The Dulles Toll Road is an eight-lane highway that stretches 14 miles between the Capital Beltway and the Dulles Greenway. It carries about 200,000 vehicles a day and runs through Reston, Herndon and Tysons Corner, home to many of Virginia's leading companies. Tolls on the road range from 50 to 75 cents, and state officials said they would maintain control over the rates as part of any deal.
The toll road is a separate facility from the Dulles Airport Access Road and the privately owned Greenway, which are not part of the proposal.
The group behind the proposal includes Clark Construction Group, Shirley Contracting, Dewberry LLC and Autostrade, which operates the Greenway.
State officials must consider whether they want to make a commitment on how the toll road is operated for the next half-century.
"This is an extremely valuable asset, and the agreement is for a very long time," said Transportation Secretary Pierce R. Homer. "It's very difficult to predict what the transportation needs will be 10 years from today, let alone 50."
Homer and other state leaders, including Gov. Mark R. Warner (D), said yesterday that although they are intrigued by the proposal, they are eager to receive competing bids. They noted that nine bids were received in a similar deal on a toll road in Chicago that eventually netted the city $1.8 billion in exchange for a 99-year lease.
Ken Reid, a representative of Virginia Mobility Associates LLC, said his company would soon put forth a competing plan to widen the Dulles Toll Road, Dulles Connector Road and Interstate 66 inside the Beltway. Reid said two lanes of each road would become express lanes, open to carpoolers without charge and to solo drivers willing to pay a toll that would vary according to traffic levels.
Backers of the 50-year plan, submitted yesterday said the benefits extend beyond getting a pile of cash. House Speaker William J. Howell (R-Stafford), who has pushed for such deals, said they are advantageous because "you eliminate all risk, all responsibility" and because "you're getting the future value of tolls 50 years down the road in a lump sum up front, and you can do a lot more with that."
Howell added that drivers would benefit because "I just think that the private sector can run things more efficiently and more effectively than the public sector."
But the proposal raises another issue: If private groups can pay a billion dollars and still make a profit by borrowing money against the toll revenue, why doesn't the state do the same?
State officials said they do not have the flexibility of private companies. Virginia's constitution prohibits the state from taking out loans of more than 30 years, and common practice is to limit borrowing to 20 years. That time frame would raise costs needed to repay the debt.
Virginia also has a self-imposed annual debt limit, and a deal of this magnitude would consume a chunk of that, reducing its ability to fund other priorities. The debt limit could be raised, but officials said that would jeopardize the state's financial standing and its coveted AAA bond rating.

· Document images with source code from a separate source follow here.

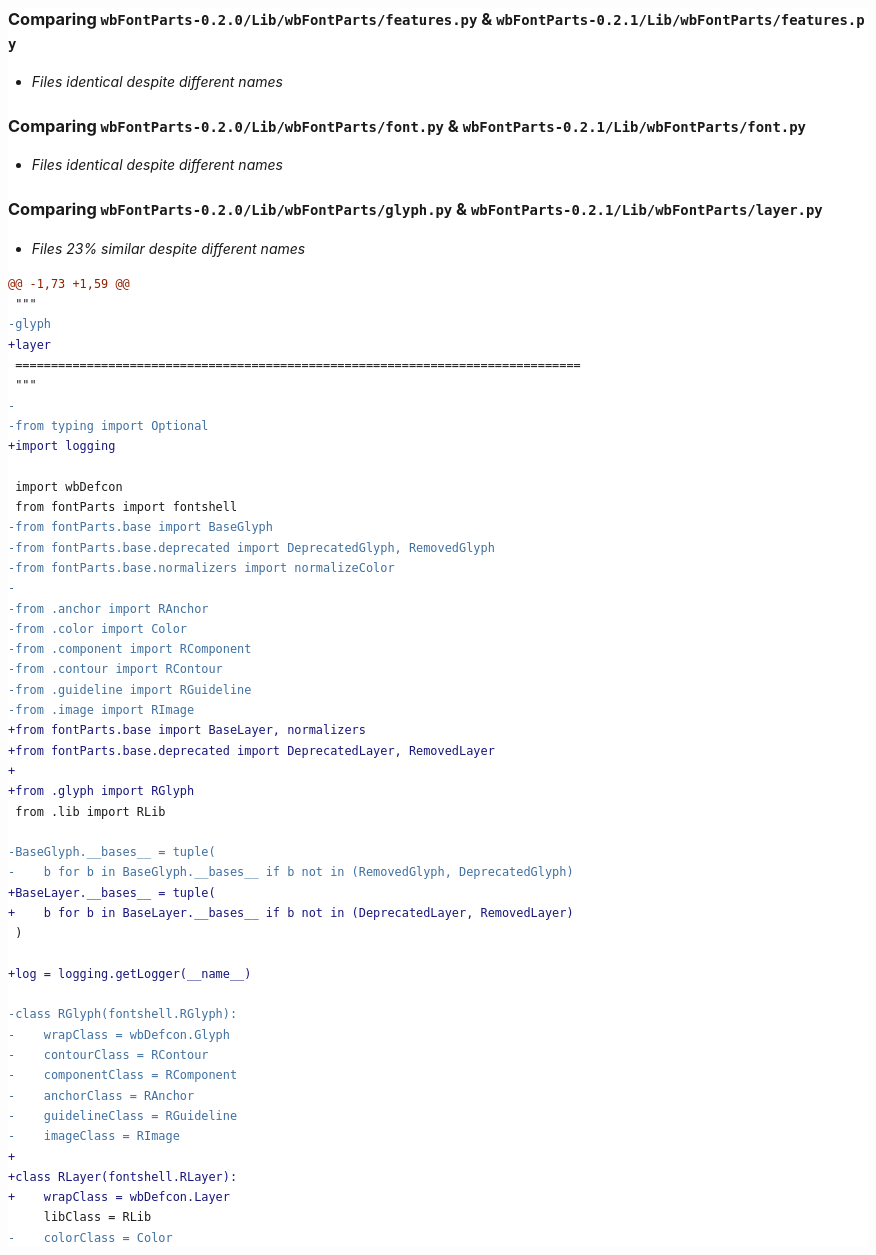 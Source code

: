 ### Comparing `wbFontParts-0.2.0/Lib/wbFontParts/features.py` & `wbFontParts-0.2.1/Lib/wbFontParts/features.py`

 * *Files identical despite different names*

### Comparing `wbFontParts-0.2.0/Lib/wbFontParts/font.py` & `wbFontParts-0.2.1/Lib/wbFontParts/font.py`

 * *Files identical despite different names*

### Comparing `wbFontParts-0.2.0/Lib/wbFontParts/glyph.py` & `wbFontParts-0.2.1/Lib/wbFontParts/layer.py`

 * *Files 23% similar despite different names*

```diff
@@ -1,73 +1,59 @@
 """
-glyph
+layer
 ===============================================================================
 """
-
-from typing import Optional
+import logging
 
 import wbDefcon
 from fontParts import fontshell
-from fontParts.base import BaseGlyph
-from fontParts.base.deprecated import DeprecatedGlyph, RemovedGlyph
-from fontParts.base.normalizers import normalizeColor
-
-from .anchor import RAnchor
-from .color import Color
-from .component import RComponent
-from .contour import RContour
-from .guideline import RGuideline
-from .image import RImage
+from fontParts.base import BaseLayer, normalizers
+from fontParts.base.deprecated import DeprecatedLayer, RemovedLayer
+
+from .glyph import RGlyph
 from .lib import RLib
 
-BaseGlyph.__bases__ = tuple(
-    b for b in BaseGlyph.__bases__ if b not in (RemovedGlyph, DeprecatedGlyph)
+BaseLayer.__bases__ = tuple(
+    b for b in BaseLayer.__bases__ if b not in (DeprecatedLayer, RemovedLayer)
 )
 
+log = logging.getLogger(__name__)
 
-class RGlyph(fontshell.RGlyph):
-    wrapClass = wbDefcon.Glyph
-    contourClass = RContour
-    componentClass = RComponent
-    anchorClass = RAnchor
-    guidelineClass = RGuideline
-    imageClass = RImage
+
+class RLayer(fontshell.RLayer):
+    wrapClass = wbDefcon.Layer
     libClass = RLib
-    colorClass = Color
```
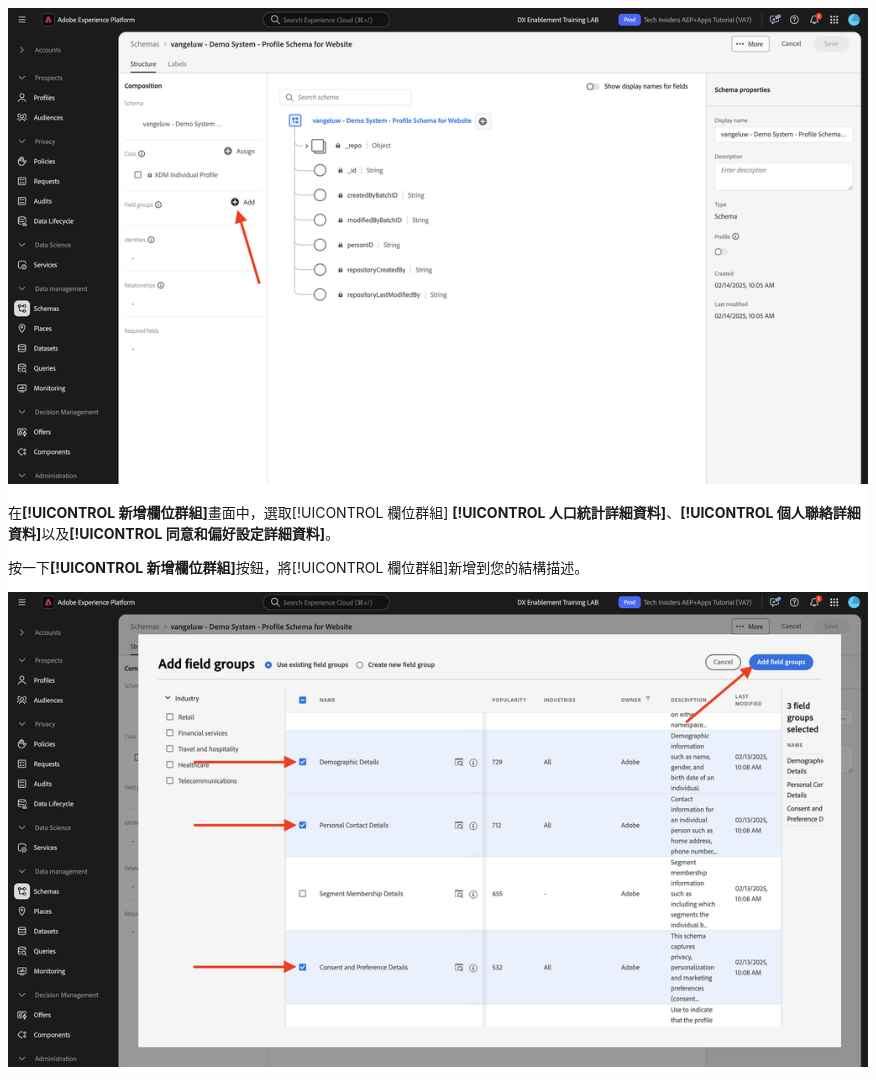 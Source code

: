 ![資料擷取](./images/createschemad.png)

在&#x200B;**[!UICONTROL 新增欄位群組]**&#x200B;畫面中，選取[!UICONTROL 欄位群組] **[!UICONTROL 人口統計詳細資料]**、**[!UICONTROL 個人聯絡詳細資料]**&#x200B;以及&#x200B;**[!UICONTROL 同意和偏好設定詳細資料]**。

按一下&#x200B;**[!UICONTROL 新增欄位群組]**&#x200B;按鈕，將[!UICONTROL 欄位群組]新增到您的結構描述。

![資料擷取](./images/ppfd.png)
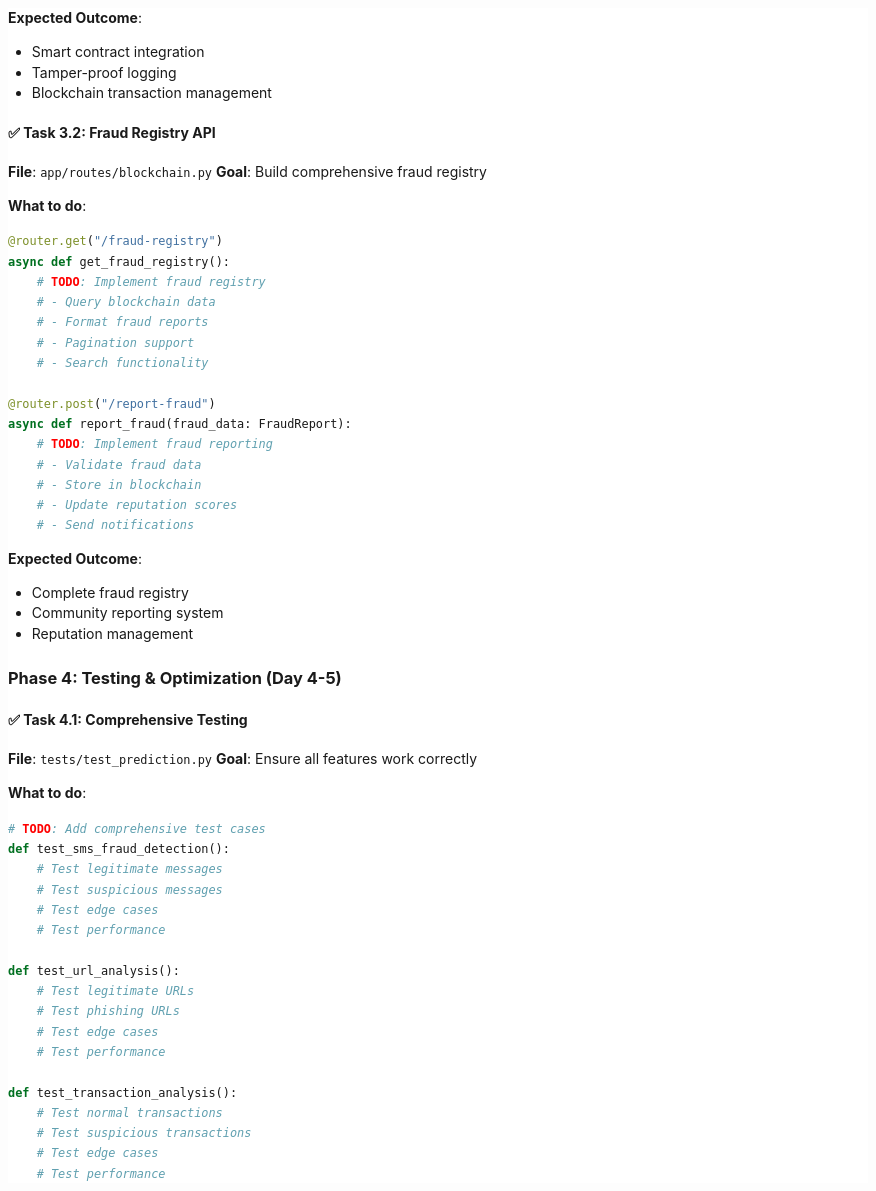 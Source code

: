 **Expected Outcome**:
- Smart contract integration
- Tamper-proof logging
- Blockchain transaction management

#### ✅ **Task 3.2: Fraud Registry API**
**File**: `app/routes/blockchain.py`
**Goal**: Build comprehensive fraud registry

**What to do**:
```python
@router.get("/fraud-registry")
async def get_fraud_registry():
    # TODO: Implement fraud registry
    # - Query blockchain data
    # - Format fraud reports
    # - Pagination support
    # - Search functionality

@router.post("/report-fraud")
async def report_fraud(fraud_data: FraudReport):
    # TODO: Implement fraud reporting
    # - Validate fraud data
    # - Store in blockchain
    # - Update reputation scores
    # - Send notifications
```

**Expected Outcome**:
- Complete fraud registry
- Community reporting system
- Reputation management

### **Phase 4: Testing & Optimization (Day 4-5)**

#### ✅ **Task 4.1: Comprehensive Testing**
**File**: `tests/test_prediction.py`
**Goal**: Ensure all features work correctly

**What to do**:
```python
# TODO: Add comprehensive test cases
def test_sms_fraud_detection():
    # Test legitimate messages
    # Test suspicious messages
    # Test edge cases
    # Test performance

def test_url_analysis():
    # Test legitimate URLs
    # Test phishing URLs
    # Test edge cases
    # Test performance

def test_transaction_analysis():
    # Test normal transactions
    # Test suspicious transactions
    # Test edge cases
    # Test performance
```
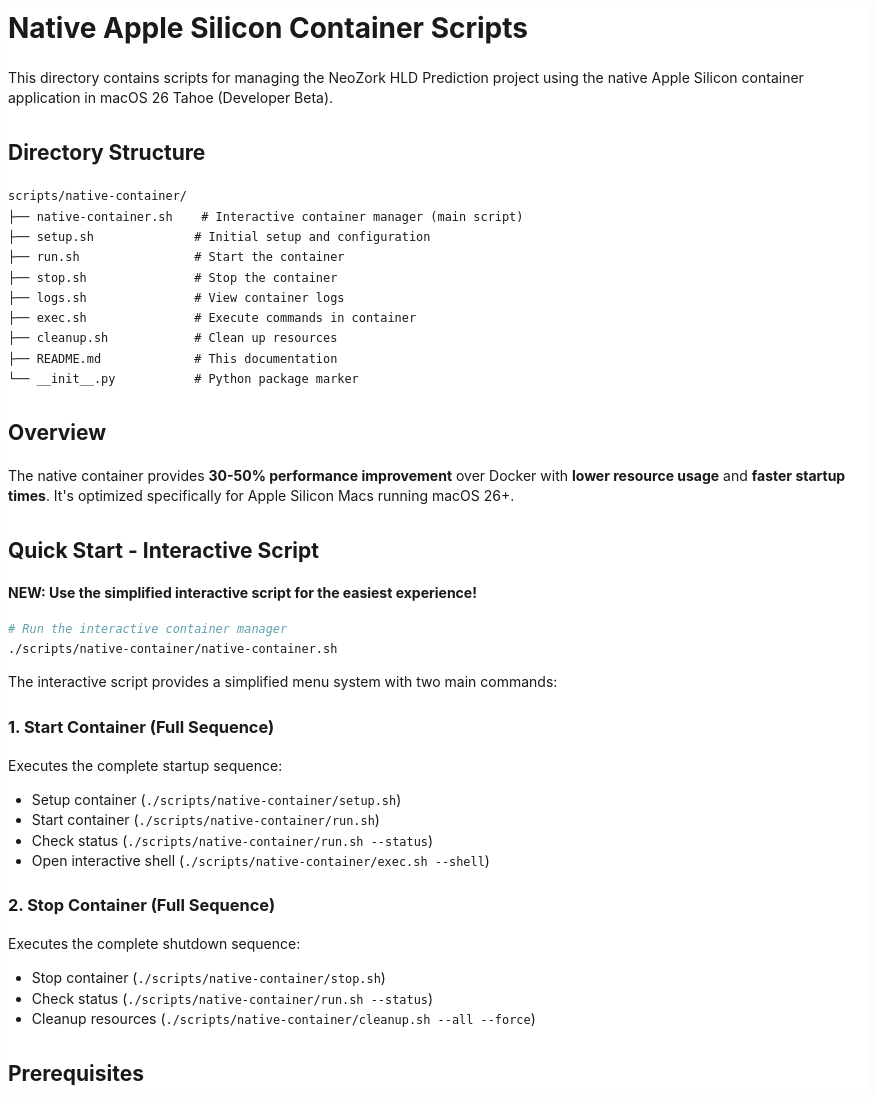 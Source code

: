 # Native Apple Silicon Container Scripts

This directory contains scripts for managing the NeoZork HLD Prediction project using the native Apple Silicon container application in macOS 26 Tahoe (Developer Beta).

## Directory Structure

```
scripts/native-container/
├── native-container.sh    # Interactive container manager (main script)
├── setup.sh              # Initial setup and configuration
├── run.sh                # Start the container
├── stop.sh               # Stop the container
├── logs.sh               # View container logs
├── exec.sh               # Execute commands in container
├── cleanup.sh            # Clean up resources
├── README.md             # This documentation
└── __init__.py           # Python package marker
```

## Overview

The native container provides **30-50% performance improvement** over Docker with **lower resource usage** and **faster startup times**. It's optimized specifically for Apple Silicon Macs running macOS 26+.

## Quick Start - Interactive Script

**NEW: Use the simplified interactive script for the easiest experience!**

```bash
# Run the interactive container manager
./scripts/native-container/native-container.sh
```

The interactive script provides a simplified menu system with two main commands:

### 1. Start Container (Full Sequence)
Executes the complete startup sequence:
- Setup container (`./scripts/native-container/setup.sh`)
- Start container (`./scripts/native-container/run.sh`)
- Check status (`./scripts/native-container/run.sh --status`)
- Open interactive shell (`./scripts/native-container/exec.sh --shell`)

### 2. Stop Container (Full Sequence)
Executes the complete shutdown sequence:
- Stop container (`./scripts/native-container/stop.sh`)
- Check status (`./scripts/native-container/run.sh --status`)
- Cleanup resources (`./scripts/native-container/cleanup.sh --all --force`)

## Prerequisites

"Our bond capacity is limited, and transportation projects are tremendously expensive," said Finance Secretary John M. Bennett.
Some argued that the public would not gain much from the proposal. They noted that toll road money is already earmarked for the Metrorail line. And improvements proposed for the highway, such as upgrading interchanges, would be helpful but would not dramatically ease the region's transportation problems.
"The improvements they talk about are minuscule; they're cosmetic," said John F. Herrity, a Republican who is a former chairman of the Fairfax County Board of Supervisors and an opponent of the rail plan. "This is just another way of financing rail to Tysons."